» **TASK TO COMPLETE**
In the data below, work out how many lines include the string "your". Only the number should be given.

» **Stored items from a collection**
━━━━━━━━━━━━━━━━

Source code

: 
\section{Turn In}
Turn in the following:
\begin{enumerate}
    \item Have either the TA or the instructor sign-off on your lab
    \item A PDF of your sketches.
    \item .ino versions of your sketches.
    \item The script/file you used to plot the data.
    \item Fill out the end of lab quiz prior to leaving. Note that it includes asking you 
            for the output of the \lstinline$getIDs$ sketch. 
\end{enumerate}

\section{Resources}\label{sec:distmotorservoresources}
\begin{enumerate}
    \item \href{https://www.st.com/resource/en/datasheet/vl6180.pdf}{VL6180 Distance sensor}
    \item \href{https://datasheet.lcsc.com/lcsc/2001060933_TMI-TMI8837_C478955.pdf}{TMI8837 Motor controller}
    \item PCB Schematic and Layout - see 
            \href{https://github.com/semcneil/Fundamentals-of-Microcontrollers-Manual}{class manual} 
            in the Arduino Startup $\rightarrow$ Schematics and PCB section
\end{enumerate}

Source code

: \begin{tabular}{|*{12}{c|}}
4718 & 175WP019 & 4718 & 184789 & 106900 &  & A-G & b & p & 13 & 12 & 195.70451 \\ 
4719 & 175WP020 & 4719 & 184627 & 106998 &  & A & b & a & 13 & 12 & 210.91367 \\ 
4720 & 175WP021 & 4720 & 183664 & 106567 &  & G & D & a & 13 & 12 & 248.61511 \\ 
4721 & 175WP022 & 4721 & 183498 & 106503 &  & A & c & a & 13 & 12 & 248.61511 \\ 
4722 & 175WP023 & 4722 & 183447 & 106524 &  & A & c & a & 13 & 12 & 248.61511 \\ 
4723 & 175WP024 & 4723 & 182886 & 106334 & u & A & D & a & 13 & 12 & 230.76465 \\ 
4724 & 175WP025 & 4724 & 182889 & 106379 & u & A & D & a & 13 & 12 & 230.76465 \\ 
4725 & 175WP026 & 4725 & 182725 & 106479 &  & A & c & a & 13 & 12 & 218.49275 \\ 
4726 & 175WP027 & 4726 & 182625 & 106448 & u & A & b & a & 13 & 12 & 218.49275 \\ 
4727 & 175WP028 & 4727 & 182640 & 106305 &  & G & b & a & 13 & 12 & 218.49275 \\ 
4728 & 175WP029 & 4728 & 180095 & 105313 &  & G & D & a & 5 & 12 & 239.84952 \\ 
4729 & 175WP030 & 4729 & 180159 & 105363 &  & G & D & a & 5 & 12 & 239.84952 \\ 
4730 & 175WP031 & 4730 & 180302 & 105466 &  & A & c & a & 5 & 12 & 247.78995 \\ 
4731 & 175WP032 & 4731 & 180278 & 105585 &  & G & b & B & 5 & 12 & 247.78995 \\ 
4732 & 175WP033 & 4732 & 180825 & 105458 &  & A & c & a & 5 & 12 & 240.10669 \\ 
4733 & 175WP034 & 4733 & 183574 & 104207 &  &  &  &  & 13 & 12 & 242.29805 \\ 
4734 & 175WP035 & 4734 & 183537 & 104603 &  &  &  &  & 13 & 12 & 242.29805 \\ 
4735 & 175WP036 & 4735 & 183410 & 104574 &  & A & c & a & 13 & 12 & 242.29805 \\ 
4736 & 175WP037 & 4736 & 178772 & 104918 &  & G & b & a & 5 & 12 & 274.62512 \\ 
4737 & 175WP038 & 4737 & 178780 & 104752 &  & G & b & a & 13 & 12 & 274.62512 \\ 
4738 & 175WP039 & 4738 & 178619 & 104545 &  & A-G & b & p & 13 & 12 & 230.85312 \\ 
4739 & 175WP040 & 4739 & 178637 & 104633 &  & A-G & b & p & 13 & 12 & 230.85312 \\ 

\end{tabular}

━━━━━━━━━━━━━━━━

» **RESPONSE TO THIS EXERCISE**
3